> What is expected
Write out all the data again, exactly as shown.

------------

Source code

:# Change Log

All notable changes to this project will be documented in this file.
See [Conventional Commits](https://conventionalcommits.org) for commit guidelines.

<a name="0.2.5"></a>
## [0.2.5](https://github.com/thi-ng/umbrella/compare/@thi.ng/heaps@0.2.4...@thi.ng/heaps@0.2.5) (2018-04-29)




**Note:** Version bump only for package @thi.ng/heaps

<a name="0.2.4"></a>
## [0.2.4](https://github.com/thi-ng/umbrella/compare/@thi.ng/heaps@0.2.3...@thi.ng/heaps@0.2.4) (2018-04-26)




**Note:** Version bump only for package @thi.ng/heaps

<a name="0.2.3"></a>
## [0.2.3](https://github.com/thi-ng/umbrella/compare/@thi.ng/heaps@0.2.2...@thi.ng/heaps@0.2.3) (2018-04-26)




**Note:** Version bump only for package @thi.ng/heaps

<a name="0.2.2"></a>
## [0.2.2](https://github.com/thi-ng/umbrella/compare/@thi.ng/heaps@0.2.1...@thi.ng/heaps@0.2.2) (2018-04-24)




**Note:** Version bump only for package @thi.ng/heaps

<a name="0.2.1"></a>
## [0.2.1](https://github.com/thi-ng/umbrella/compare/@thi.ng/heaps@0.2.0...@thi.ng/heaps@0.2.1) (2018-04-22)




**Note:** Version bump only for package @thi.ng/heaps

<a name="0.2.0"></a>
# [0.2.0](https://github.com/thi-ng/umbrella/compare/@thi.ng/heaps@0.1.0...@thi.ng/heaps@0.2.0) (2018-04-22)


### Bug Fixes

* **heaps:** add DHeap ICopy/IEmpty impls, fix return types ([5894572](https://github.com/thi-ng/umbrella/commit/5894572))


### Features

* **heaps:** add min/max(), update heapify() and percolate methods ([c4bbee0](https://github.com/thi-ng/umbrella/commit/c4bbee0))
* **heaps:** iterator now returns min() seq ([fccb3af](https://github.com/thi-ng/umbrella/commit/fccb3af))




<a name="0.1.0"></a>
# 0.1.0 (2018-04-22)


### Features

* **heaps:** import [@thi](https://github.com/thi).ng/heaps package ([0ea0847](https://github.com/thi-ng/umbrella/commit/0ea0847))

------------

> Solution to this exercise
Source code

:# Change Log

All notable changes to this project will be documented in this file.
See [Conventional Commits](https://conventionalcommits.org) for commit guidelines.

<a name="0.2.5"></a>
## [0.2.5](https://github.com/thi-ng/umbrella/compare/@thi.ng/heaps@0.2.4...@thi.ng/heaps@0.2.5) (2018-04-29)




**Note:** Version bump only for package @thi.ng/heaps

<a name="0.2.4"></a>
## [0.2.4](https://github.com/thi-ng/umbrella/compare/@thi.ng/heaps@0.2.3...@thi.ng/heaps@0.2.4) (2018-04-26)




**Note:** Version bump only for package @thi.ng/heaps

<a name="0.2.3"></a>
## [0.2.3](https://github.com/thi-ng/umbrella/compare/@thi.ng/heaps@0.2.2...@thi.ng/heaps@0.2.3) (2018-04-26)




**Note:** Version bump only for package @thi.ng/heaps

<a name="0.2.2"></a>
## [0.2.2](https://github.com/thi-ng/umbrella/compare/@thi.ng/heaps@0.2.1...@thi.ng/heaps@0.2.2) (2018-04-24)




**Note:** Version bump only for package @thi.ng/heaps

<a name="0.2.1"></a>
## [0.2.1](https://github.com/thi-ng/umbrella/compare/@thi.ng/heaps@0.2.0...@thi.ng/heaps@0.2.1) (2018-04-22)




**Note:** Version bump only for package @thi.ng/heaps

<a name="0.2.0"></a>
# [0.2.0](https://github.com/thi-ng/umbrella/compare/@thi.ng/heaps@0.1.0...@thi.ng/heaps@0.2.0) (2018-04-22)


### Bug Fixes

* **heaps:** add DHeap ICopy/IEmpty impls, fix return types ([5894572](https://github.com/thi-ng/umbrella/commit/5894572))


### Features

* **heaps:** add min/max(), update heapify() and percolate methods ([c4bbee0](https://github.com/thi-ng/umbrella/commit/c4bbee0))
* **heaps:** iterator now returns min() seq ([fccb3af](https://github.com/thi-ng/umbrella/commit/fccb3af))




<a name="0.1.0"></a>
# 0.1.0 (2018-04-22)


### Features

* **heaps:** import [@thi](https://github.com/thi).ng/heaps package ([0ea0847](https://github.com/thi-ng/umbrella/commit/0ea0847))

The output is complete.